The Ingo Chronicles: Stormswept by Helen Dunmore
|The Ingo Chronicles: Stormswept by Helen Dunmore|
|Reviewer: Jill Murphy|
|Summary: Hooray! Ingo returns! New characters and a brand new introduction to Helen Dunmore's undersea world in a beautiful, magical story about history, music, and the special relationship between twins.|
|Buy? Yes||Borrow? Yes|
|Pages: 352||Date: January 2012|
|Publisher: Harper Collins|
|External links: Author's website|
Morveren and her twin sister Jenna live with their parents in an isolated community on an island off the coast of Cornwall. A causeway leads to the mainland at low tide but at high tide they are cut off. Music is intrinsic to the islanders and Morveren's little brother Digory has a special talent for playing the violin. One day, he will play the special violin of island legend, but for now, Conan's fiddle sits high on a shelf waiting for him.

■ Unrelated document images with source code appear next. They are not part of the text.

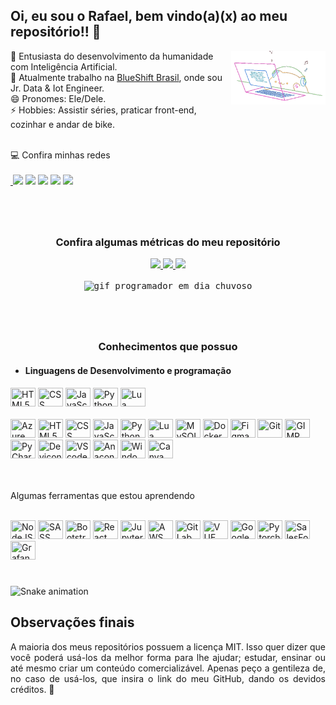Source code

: <!-- Inicio Cabeçalho -->

<!-- Quem sou eu -->
## Oi, eu sou o Rafael, bem vindo(a)(x) ao meu repositório!! 🖖

<!-- Gif pequeno com fundo transparente e formas de alinhamento -->
<img align="right" width="30%" alt="cover" loading="lazy" src="assets/cat.gif" title="Rafael Costa">

<!-- Descrição pessoal -->
🤖 Entusiasta do desenvolvimento da humanidade com Inteligência Artificial. <br>
💼 Atualmente trabalho na [BlueShift Brasil](https://blueshift.com.br/), onde sou Jr. Data & Iot Engineer. <br>
😄 Pronomes: Ele/Dele. <br>
⚡ Hobbies: Assistir séries, praticar front-end, cozinhar e andar de bike. <br>
<!-- Fim do cabeçalho -->

<!-- Meus contatos -->
<br>
💻 Confira minhas redes 
<div>
<br>
<!-- Com markdown não da para abrir em outra página, então a marcação _blak não funciona -->
<a href="https://www.linkedin.com/in/rafaelbhcosta/" alt="Linkedin"> <img src="https://img.shields.io/badge/-Linkedin-1A1C26?style=for-the-badge&logo=Linkedin&logoColor=3BBFA7&link=https://www.linkedin.com/in/rafaelbhcosta/"/></a>
<a href="https://www.instagram.com/task.dev/" alt="Instagram"><img src="https://img.shields.io/badge/-Instagram-1A1C26?style=for-the-badge&logo=Instagram&logoColor=3BBFA7&link=https://www.instagram.com/task.dev/"/></a>
<a href="https://discord.gg/rv6gCMt2UN" alt="Discord"><img src="https://img.shields.io/badge/-Discord-1A1C26?style=for-the-badge&logo=Discord&logoColor=3BBFA7&link=https://discord.gg/rv6gCMt2UN"/></a> 
<a href="https://www.youtube.com/channel/UCOraid8V8VIachUMWXbHQyQ" alt="Youtube"><img src="https://img.shields.io/badge/-Youtube-1A1C26?style=for-the-badge&logo=Youtube&logoColor=3BBFA7&link=https://www.youtube.com/channel/UCOraid8V8VIachUMWXbHQyQ"/></a> 
<!-- O email vai abrir o sistema de email do computador e não uma aba no navegador -->
<a href="mailto:bhcosta.rafael@gmail.com" alt="Gmail"><img src="https://img.shields.io/badge/Gmail-1A1C26?style=for-the-badge&logo=Gmail&logoColor=3BBFA7"/></a>
</div>

#

<!-- Sistemas de métricas podem ser consultadas nos meus repositórios com estrela para mais estilos -->
<div align="center">
<br>

<!-- Tomar cuidado com as cores, pode várias algumas entre os quadrados, mesmo com o mesmo tema -->
### Confira algumas métricas do meu repositório
  <a href="https://github.com/rafaelbhcosta">
  <img height="150em" src="https://github-readme-stats.vercel.app/api?username=rafaelbhcosta&show_icons=true&theme=prussian&include_all_commits=true&count_private=true"/>
  <img height="150em" src="https://github-readme-stats.vercel.app/api/top-langs/?username=rafaelbhcosta&layout=compact&langs_count=7&theme=prussian"/>
  <img height="150em" src="https://github-readme-streak-stats.herokuapp.com/?user=rafaelbhcosta&theme=prussian&hide_border=true" />
  </a>
</div>
<br>

<!-- A tag kbd cria uma moldura em volta da imagem -->
<kbd>
  <!-- Uso de gif apenas para tirar um pouco da seriedade do perfil e ficar mais descontraido -->
  <div align="center">
  <img src="https://i.pinimg.com/originals/b5/fd/3f/b5fd3fbe984103e08b9482471484394b.gif" alt="gif programador em dia chuvoso">
  </div>
</kbd>

#

<!-- Para os conhecimentos optei pelos logos para ficar menos cansativo -->
<br>

<div align="center">

### Conhecimentos que possuo
</div>

* ####  Linguagens de Desenvolvimento e programação 

<div style="display: inline_block">
    <img height="30" width="40" title="HTML5" src="https://cdn.jsdelivr.net/gh/devicons/devicon/icons/html5/html5-original.svg" />
    <img height="30" width="40" title="CSS" src="https://cdn.jsdelivr.net/gh/devicons/devicon/icons/css3/css3-original.svg" />
    <img height="30" width="40" title="JavaScript" src="https://cdn.jsdelivr.net/gh/devicons/devicon/icons/javascript/javascript-original.svg" />
    <img height="30" width="40" title="Python" src="https://cdn.jsdelivr.net/gh/devicons/devicon/icons/python/python-original.svg" />
    <img height="30" width="40" title="Lua" src="https://cdn.jsdelivr.net/gh/devicons/devicon/icons/lua/lua-original-wordmark.svg" />
</div>

<!-- Nem todo mundo conhece todos os logos, então criei um sistema com title, onde ao passar o mouse por cima o nome aparece -->
<div style="display: inline_block"><br>
    <img height="30" width="40" title="Azure Services" src="https://cdn.jsdelivr.net/gh/devicons/devicon/icons/azure/azure-original.svg" />
    <img height="30" width="40" title="HTML5" src="https://cdn.jsdelivr.net/gh/devicons/devicon/icons/html5/html5-original.svg" />
    <img height="30" width="40" title="CSS" src="https://cdn.jsdelivr.net/gh/devicons/devicon/icons/css3/css3-original.svg" />
    <img height="30" width="40" title="JavaScript" src="https://cdn.jsdelivr.net/gh/devicons/devicon/icons/javascript/javascript-original.svg" />
    <img height="30" width="40" title="Python" src="https://cdn.jsdelivr.net/gh/devicons/devicon/icons/python/python-original.svg" />
    <img height="30" width="40" title="Lua" src="https://cdn.jsdelivr.net/gh/devicons/devicon/icons/lua/lua-original-wordmark.svg" />
    <img height="30" width="40" title="MySQL" src="https://cdn.jsdelivr.net/gh/devicons/devicon/icons/mysql/mysql-original.svg" />
    <img height="30" width="40" title="Docker" src="https://cdn.jsdelivr.net/gh/devicons/devicon/icons/docker/docker-plain.svg" />
    <img height="30" width="40" title="Figma" src="https://cdn.jsdelivr.net/gh/devicons/devicon/icons/figma/figma-original.svg" />
    <img height="30" width="40" title="Git" src="https://cdn.jsdelivr.net/gh/devicons/devicon/icons/git/git-original.svg" />
    <img height="30" width="40" title="GIMP" src="https://cdn.jsdelivr.net/gh/devicons/devicon/icons/gimp/gimp-original.svg" />
    <img height="30" width="40" title="PyCharm" src="https://cdn.jsdelivr.net/gh/devicons/devicon/icons/pycharm/pycharm-original.svg" />
    <img height="30" width="40" title="Devicon" src="https://cdn.jsdelivr.net/gh/devicons/devicon/icons/devicon/devicon-original.svg" />
    <img height="30" width="40" title="VScode" src="https://cdn.jsdelivr.net/gh/devicons/devicon/icons/vscode/vscode-original.svg" />
    <img height="30" width="40" title="Anaconda" src="https://cdn.jsdelivr.net/gh/devicons/devicon/icons/anaconda/anaconda-original.svg" />
    <img height="30" width="40" title="Windowns Power Shell" src="https://cdn.jsdelivr.net/gh/devicons/devicon/icons/windows8/windows8-original.svg" />
    <img height="30" width="40" title="Canva" src="https://cdn.jsdelivr.net/gh/devicons/devicon/icons/canva/canva-original.svg" />
    

</div>
<br>
<br>

<!-- Decidi por o conteúdo em aprendizado a parte, apenas para fins esteticos  -->
Algumas ferramentas que estou aprendendo
<div style="display: inline_block"><br>
    <img height="30" width="40" title="NodeJS" src="https://cdn.jsdelivr.net/gh/devicons/devicon/icons/nodejs/nodejs-original.svg" />
    <img height="30" width="40" title="SASS" src="https://cdn.jsdelivr.net/gh/devicons/devicon/icons/sass/sass-original.svg" />
    <img height="30" width="40" title="Bootstrap" src="https://cdn.jsdelivr.net/gh/devicons/devicon/icons/bootstrap/bootstrap-original.svg" />
    <img height="30" width="40" title="React" src="https://cdn.jsdelivr.net/gh/devicons/devicon/icons/react/react-original.svg" />
    <img height="30" width="40" title="Jupyter" src="https://cdn.jsdelivr.net/gh/devicons/devicon/icons/jupyter/jupyter-original.svg" />
    <img height="30" width="40" title="AWS Services" src="https://cdn.jsdelivr.net/gh/devicons/devicon/icons/amazonwebservices/amazonwebservices-original.svg" />
    <img height="30" width="40" title="GitLab" src="https://cdn.jsdelivr.net/gh/devicons/devicon/icons/gitlab/gitlab-original.svg" />
    <img height="30" width="40" title="VUE" src="https://cdn.jsdelivr.net/gh/devicons/devicon/icons/vuejs/vuejs-original.svg" />
    <img height="30" width="40" title="GoogleCloud" src="https://cdn.jsdelivr.net/gh/devicons/devicon/icons/googlecloud/googlecloud-original.svg" />
    <img height="30" width="40" title="Pytorch" src="https://cdn.jsdelivr.net/gh/devicons/devicon/icons/pytorch/pytorch-original.svg" />
    <img height="30" width="40" title="SalesForce" src="https://cdn.jsdelivr.net/gh/devicons/devicon/icons/salesforce/salesforce-original.svg" />
    <img height="30" width="40" title="Grafana" src="https://cdn.jsdelivr.net/gh/devicons/devicon/icons/grafana/grafana-original.svg" />

</div>

#

<!-- Clássica cobrinha do github para deixar o perfil mais descontraido -->
<div>

  ![Snake animation](https://github.com/rafaelbhcosta/rafaelbhcosta/blob/output/github-contribution-grid-snake.svg)
</div>

<!-- Observação final para que fique claro o como gostaia que fosse o uso dos meus repositórios -->
## Observações finais
<div align="justify">
A maioria dos meus repositórios possuem a licença MIT. Isso quer dizer que você  poderá usá-los da melhor forma para lhe ajudar; estudar, ensinar ou até mesmo criar um conteúdo comercializável. Apenas peço a gentileza de, no caso de usá-los, que insira o link do meu GitHub, dando os devidos créditos. 🙂
</div>

<!-- Sim meu readme ficou GIGANTEEEEE, mas acho que o readme tem que falar o máximo de você, optei por algo mais extenso mas que ficasse bonito -->

<!-- Como eu me conheço semana que vem posso mudar todo meu readme e deixar bem pequeno, mas no momento é esse mesmo kkkk -->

After a wild storm one night, Morveren finds a beautiful boy lying injured on the beach. Going to his rescue, she is shocked to discover that he is not human but Mer. Determined to save Malin and return him to his people, Morveren is shocked to discover that Jenna won't believe her. When the world of Ingo and Air collide there is always danger and Morveren must face it without the support of her twin...
Oh, how wonderful. More Ingo! I felt quite bereft when the original quartet in this series was over. I wish I'd known there would be more in the offing! In Stormswept, we have new central characters, both human and Mer. But we have the same blend of fantasy and realism.
Morveren and Jenna's relationship as twins growing from children to adults provides the kitchen sink drama. The sisters have always been close, with that special, almost telepathic, bond that is peculiar to twins. But now they are growing up and Moreven is wild, impulsive and romantic, while Jenna is patient, kindly and practical. Jenna doesn't hear the Mer's music as Morveren does - as much because she doesn't want to as because she isn't able to. The sisters reminded me very much of Susan and Lucy in Narnia - one embracing the mysterious, the other keeping her feet very firmly on the ground.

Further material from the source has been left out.